Top of Information supplied

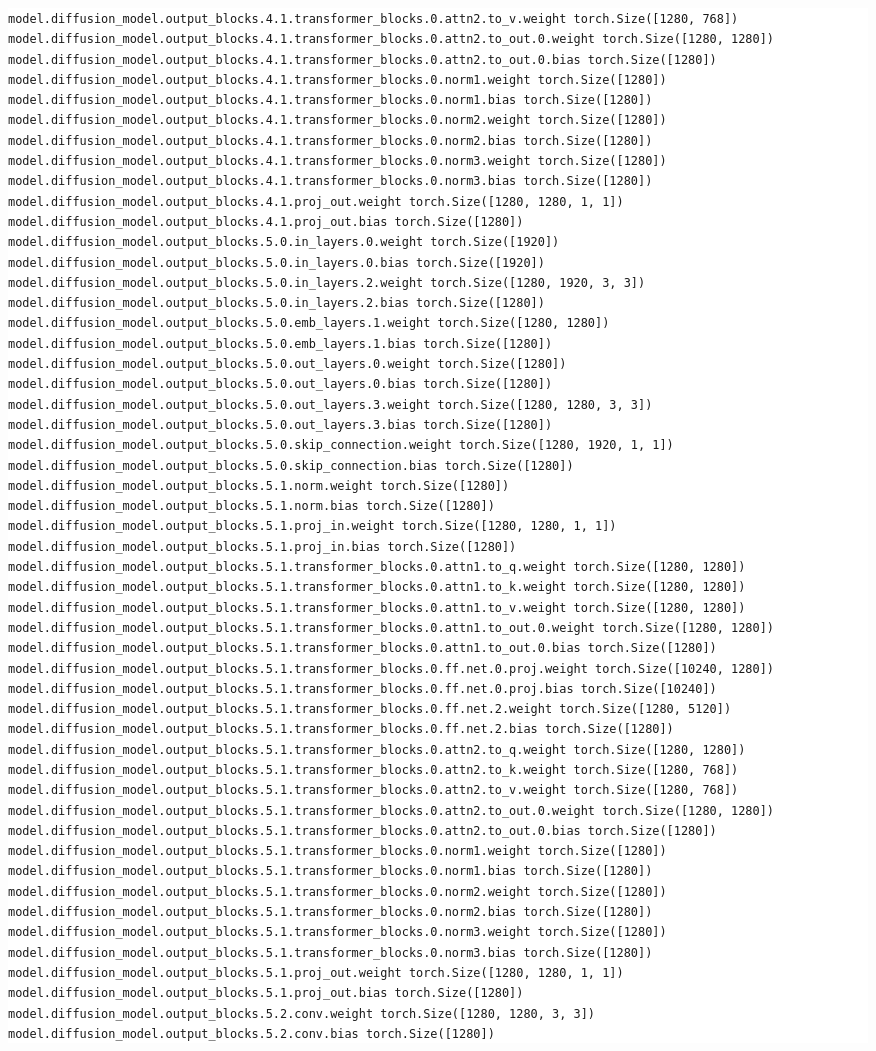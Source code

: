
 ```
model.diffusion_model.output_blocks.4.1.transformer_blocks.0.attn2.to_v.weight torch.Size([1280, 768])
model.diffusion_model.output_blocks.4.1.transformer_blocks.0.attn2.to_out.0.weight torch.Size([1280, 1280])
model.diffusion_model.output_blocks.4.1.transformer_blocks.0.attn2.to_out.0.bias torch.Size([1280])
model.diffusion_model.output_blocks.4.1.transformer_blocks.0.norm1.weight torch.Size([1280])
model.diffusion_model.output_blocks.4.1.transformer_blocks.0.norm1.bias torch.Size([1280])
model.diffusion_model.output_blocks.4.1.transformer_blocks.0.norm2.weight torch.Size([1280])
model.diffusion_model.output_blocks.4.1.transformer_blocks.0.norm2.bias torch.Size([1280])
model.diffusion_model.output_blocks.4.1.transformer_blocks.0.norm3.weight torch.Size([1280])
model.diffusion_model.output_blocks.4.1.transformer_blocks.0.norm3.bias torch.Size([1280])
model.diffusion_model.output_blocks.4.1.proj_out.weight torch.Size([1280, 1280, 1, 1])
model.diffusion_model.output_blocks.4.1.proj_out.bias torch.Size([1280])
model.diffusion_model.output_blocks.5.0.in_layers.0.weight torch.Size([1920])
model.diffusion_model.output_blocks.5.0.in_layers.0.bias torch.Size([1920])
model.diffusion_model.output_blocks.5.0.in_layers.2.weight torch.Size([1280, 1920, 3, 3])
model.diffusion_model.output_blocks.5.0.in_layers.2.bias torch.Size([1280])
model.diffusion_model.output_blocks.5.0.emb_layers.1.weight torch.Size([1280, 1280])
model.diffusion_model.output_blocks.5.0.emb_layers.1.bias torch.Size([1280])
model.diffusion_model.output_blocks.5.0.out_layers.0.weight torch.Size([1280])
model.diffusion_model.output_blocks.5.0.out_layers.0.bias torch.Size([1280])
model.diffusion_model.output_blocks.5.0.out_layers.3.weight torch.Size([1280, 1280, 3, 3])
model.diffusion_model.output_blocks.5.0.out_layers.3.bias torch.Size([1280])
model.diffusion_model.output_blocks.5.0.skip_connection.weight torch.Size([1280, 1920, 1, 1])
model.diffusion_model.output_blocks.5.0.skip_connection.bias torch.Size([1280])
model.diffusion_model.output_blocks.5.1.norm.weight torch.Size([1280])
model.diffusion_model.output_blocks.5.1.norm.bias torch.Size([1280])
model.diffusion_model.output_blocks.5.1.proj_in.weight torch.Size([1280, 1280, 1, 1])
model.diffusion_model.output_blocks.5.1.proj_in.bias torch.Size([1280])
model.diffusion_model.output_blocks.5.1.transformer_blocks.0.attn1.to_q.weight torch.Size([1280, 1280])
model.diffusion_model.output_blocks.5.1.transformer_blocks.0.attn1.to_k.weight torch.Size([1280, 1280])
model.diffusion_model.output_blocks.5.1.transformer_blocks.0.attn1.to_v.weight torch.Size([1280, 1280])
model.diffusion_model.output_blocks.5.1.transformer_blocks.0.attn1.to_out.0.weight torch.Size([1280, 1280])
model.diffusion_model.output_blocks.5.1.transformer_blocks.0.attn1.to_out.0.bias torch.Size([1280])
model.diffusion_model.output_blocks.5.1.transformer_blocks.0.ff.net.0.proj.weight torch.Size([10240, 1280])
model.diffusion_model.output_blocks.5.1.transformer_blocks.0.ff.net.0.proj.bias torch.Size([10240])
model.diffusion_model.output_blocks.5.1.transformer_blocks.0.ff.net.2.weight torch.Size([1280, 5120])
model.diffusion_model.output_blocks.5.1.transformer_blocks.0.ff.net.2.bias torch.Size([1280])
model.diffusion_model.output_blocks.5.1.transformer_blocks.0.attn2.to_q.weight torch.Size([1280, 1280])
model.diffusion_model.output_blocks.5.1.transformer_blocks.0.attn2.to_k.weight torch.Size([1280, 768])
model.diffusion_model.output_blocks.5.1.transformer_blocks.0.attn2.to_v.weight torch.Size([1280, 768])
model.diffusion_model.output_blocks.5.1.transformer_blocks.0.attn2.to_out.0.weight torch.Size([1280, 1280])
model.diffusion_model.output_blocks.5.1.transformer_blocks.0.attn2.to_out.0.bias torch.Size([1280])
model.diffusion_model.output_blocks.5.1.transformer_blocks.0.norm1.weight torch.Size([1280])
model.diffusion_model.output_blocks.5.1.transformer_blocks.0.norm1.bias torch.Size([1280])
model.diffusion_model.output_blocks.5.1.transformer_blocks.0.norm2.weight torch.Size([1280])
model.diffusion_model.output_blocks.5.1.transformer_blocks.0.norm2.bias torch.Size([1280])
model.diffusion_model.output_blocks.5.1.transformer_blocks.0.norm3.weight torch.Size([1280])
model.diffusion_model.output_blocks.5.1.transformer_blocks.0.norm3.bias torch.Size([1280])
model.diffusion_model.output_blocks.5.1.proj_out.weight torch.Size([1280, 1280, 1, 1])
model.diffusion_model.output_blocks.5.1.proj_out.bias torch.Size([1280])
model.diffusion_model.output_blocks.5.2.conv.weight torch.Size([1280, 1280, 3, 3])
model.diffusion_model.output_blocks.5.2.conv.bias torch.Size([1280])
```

Bottom of Information supplied

Instructions for the task: Each line in the data where the string "conv" occurs should be identified and copied.

Result:
model.diffusion_model.output_blocks.5.2.conv.weight torch.Size([1280, 1280, 3, 3])
model.diffusion_model.output_blocks.5.2.conv.bias torch.Size([1280])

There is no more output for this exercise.